Task brief: Which lines below mention "used"? Pick each one out.

*** Supplied records ***

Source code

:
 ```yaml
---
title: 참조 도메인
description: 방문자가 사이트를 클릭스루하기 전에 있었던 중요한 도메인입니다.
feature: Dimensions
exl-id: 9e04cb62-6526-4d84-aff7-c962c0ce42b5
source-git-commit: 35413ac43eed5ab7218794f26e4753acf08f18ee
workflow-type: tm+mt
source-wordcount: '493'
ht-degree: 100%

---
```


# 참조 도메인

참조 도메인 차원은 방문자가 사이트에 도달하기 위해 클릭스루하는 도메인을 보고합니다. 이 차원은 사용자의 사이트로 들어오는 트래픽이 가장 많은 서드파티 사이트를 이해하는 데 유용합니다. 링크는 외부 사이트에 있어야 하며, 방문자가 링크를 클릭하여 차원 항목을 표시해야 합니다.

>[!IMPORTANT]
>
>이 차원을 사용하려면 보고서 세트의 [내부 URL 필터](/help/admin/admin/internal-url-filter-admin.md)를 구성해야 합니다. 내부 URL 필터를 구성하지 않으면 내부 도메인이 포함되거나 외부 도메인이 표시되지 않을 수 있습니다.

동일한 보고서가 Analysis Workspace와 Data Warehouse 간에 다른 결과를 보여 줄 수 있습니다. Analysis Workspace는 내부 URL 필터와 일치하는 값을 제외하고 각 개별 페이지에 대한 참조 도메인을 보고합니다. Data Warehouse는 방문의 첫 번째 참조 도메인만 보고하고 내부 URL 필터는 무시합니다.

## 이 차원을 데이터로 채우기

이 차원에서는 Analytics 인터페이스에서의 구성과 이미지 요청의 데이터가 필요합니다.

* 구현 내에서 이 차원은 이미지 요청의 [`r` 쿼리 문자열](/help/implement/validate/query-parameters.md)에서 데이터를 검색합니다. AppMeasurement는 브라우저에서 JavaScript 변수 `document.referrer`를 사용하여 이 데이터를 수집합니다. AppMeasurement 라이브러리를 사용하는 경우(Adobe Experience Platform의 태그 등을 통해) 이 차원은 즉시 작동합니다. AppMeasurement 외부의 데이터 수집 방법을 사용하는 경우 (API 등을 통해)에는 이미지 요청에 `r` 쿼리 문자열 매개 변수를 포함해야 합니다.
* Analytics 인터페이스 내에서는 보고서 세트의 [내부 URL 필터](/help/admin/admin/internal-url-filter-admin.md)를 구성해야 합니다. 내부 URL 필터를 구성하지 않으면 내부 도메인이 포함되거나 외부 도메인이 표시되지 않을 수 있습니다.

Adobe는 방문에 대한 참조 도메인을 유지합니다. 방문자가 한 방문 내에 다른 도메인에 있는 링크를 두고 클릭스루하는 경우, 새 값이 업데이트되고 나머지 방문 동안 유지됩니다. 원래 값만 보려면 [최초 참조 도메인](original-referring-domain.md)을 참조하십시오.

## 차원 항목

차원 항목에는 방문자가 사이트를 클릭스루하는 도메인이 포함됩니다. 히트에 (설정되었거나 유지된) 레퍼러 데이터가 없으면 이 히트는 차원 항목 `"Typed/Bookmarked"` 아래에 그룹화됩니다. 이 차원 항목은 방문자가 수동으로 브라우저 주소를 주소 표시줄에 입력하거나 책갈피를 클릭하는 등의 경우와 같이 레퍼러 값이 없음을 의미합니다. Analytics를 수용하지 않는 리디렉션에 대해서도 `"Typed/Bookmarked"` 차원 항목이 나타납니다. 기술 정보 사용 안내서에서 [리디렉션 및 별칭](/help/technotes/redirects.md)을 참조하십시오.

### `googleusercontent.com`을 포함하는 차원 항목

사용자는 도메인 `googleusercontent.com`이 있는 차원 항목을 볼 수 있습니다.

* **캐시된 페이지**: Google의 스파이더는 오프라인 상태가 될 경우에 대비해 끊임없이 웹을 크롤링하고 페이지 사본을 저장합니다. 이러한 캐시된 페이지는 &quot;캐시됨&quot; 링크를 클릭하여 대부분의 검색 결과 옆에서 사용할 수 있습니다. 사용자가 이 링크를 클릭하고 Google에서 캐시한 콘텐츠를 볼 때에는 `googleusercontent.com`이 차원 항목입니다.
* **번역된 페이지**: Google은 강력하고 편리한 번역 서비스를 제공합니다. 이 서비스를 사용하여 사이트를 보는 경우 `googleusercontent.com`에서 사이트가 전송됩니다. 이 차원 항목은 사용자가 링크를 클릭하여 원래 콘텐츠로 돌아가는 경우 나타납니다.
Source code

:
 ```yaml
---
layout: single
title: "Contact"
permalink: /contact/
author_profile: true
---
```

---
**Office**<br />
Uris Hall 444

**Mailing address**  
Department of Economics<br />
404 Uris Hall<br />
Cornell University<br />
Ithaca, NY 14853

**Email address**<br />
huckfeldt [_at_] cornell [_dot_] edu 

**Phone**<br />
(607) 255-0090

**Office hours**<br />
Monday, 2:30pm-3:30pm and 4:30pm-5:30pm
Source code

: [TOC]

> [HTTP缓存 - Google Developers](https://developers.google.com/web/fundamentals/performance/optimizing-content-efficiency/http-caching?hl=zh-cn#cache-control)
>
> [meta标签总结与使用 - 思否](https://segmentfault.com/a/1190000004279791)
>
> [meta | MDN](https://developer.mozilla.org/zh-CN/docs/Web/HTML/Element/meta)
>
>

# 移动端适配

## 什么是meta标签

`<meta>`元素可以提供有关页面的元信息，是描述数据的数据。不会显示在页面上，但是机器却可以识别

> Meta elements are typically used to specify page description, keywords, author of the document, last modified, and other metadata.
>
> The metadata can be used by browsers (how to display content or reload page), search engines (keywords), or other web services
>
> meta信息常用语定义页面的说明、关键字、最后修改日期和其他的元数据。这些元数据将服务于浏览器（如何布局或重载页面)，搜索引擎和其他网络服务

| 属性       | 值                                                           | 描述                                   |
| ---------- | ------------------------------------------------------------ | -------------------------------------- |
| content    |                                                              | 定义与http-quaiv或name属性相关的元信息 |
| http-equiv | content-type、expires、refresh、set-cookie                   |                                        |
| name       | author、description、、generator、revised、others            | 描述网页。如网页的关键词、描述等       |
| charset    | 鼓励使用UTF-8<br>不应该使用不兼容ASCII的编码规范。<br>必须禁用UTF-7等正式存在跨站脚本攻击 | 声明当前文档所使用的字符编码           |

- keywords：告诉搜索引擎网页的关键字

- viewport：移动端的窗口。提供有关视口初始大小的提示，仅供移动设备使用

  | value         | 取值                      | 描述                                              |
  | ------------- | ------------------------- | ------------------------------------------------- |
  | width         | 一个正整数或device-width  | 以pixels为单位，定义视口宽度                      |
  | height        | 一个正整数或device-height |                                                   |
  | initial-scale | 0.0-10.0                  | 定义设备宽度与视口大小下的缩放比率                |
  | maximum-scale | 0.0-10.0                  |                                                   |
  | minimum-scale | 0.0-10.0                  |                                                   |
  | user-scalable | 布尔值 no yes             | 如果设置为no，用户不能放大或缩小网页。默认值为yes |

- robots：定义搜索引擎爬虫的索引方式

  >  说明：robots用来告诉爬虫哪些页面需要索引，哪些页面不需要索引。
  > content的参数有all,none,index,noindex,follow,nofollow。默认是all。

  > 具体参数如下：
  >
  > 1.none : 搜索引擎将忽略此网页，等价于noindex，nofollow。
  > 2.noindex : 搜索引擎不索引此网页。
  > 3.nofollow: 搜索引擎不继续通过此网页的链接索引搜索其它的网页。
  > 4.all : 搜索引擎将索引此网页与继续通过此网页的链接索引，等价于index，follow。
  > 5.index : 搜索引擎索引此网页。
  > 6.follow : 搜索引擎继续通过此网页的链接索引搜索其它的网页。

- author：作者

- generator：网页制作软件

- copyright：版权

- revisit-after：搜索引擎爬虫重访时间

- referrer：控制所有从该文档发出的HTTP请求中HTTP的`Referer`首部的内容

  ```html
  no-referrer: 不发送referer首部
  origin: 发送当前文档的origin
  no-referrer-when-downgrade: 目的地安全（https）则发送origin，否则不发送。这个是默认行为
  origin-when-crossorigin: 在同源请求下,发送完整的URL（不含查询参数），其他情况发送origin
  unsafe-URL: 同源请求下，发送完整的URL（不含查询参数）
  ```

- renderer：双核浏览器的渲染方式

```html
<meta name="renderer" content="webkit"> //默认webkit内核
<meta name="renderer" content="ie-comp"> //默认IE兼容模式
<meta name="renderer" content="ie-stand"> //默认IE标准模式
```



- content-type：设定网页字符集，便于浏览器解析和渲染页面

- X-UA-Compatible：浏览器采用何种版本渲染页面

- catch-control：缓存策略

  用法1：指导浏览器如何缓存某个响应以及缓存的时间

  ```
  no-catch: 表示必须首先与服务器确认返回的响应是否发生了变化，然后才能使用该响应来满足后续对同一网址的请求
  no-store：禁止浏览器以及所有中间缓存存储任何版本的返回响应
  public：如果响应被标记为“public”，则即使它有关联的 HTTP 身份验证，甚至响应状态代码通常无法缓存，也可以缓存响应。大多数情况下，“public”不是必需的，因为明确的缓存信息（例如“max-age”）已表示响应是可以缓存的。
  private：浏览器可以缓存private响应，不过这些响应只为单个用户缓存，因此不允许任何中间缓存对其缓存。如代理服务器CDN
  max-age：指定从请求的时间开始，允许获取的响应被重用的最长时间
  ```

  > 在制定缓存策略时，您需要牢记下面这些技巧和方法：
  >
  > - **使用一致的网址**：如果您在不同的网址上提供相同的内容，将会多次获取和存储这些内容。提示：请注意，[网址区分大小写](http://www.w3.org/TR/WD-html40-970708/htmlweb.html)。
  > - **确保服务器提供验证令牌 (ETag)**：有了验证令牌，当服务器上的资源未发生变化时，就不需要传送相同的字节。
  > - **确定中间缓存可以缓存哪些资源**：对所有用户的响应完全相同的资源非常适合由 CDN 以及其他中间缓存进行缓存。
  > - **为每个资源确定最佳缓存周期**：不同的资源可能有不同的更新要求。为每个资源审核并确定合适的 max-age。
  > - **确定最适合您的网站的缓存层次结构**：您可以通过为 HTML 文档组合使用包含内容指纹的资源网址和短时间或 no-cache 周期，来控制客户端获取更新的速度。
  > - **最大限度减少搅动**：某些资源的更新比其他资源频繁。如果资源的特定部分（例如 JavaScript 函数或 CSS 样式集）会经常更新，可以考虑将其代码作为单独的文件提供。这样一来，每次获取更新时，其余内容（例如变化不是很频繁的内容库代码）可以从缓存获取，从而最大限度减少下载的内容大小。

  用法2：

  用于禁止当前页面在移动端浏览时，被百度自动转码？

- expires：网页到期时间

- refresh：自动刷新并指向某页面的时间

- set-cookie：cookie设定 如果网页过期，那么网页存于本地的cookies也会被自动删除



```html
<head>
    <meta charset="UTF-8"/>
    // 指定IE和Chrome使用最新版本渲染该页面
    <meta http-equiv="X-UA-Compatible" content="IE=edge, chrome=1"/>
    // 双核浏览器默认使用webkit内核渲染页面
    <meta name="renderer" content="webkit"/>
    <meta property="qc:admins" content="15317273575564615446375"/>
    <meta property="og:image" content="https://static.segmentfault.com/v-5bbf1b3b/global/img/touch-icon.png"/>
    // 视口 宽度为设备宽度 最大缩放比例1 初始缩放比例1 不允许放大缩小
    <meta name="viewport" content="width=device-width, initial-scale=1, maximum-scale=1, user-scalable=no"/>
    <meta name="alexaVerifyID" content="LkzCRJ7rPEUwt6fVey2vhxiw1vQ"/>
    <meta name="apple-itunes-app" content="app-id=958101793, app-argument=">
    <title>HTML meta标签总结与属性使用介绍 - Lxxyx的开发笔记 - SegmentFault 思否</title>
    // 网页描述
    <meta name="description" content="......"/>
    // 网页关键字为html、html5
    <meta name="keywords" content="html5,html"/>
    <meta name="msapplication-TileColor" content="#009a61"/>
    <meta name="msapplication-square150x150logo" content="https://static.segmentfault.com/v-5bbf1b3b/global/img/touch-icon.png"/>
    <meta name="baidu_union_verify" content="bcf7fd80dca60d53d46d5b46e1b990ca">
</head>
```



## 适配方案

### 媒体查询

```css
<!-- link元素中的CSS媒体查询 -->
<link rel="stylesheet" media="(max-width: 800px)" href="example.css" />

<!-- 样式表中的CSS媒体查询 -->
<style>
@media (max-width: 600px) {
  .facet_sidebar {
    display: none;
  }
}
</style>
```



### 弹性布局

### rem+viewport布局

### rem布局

*** End of Supplied records ***

Answer to this problem:
> Meta elements are typically used to specify page description, keywords, author of the document, last modified, and other metadata.
> The metadata can be used by browsers (how to display content or reload page), search engines (keywords), or other web services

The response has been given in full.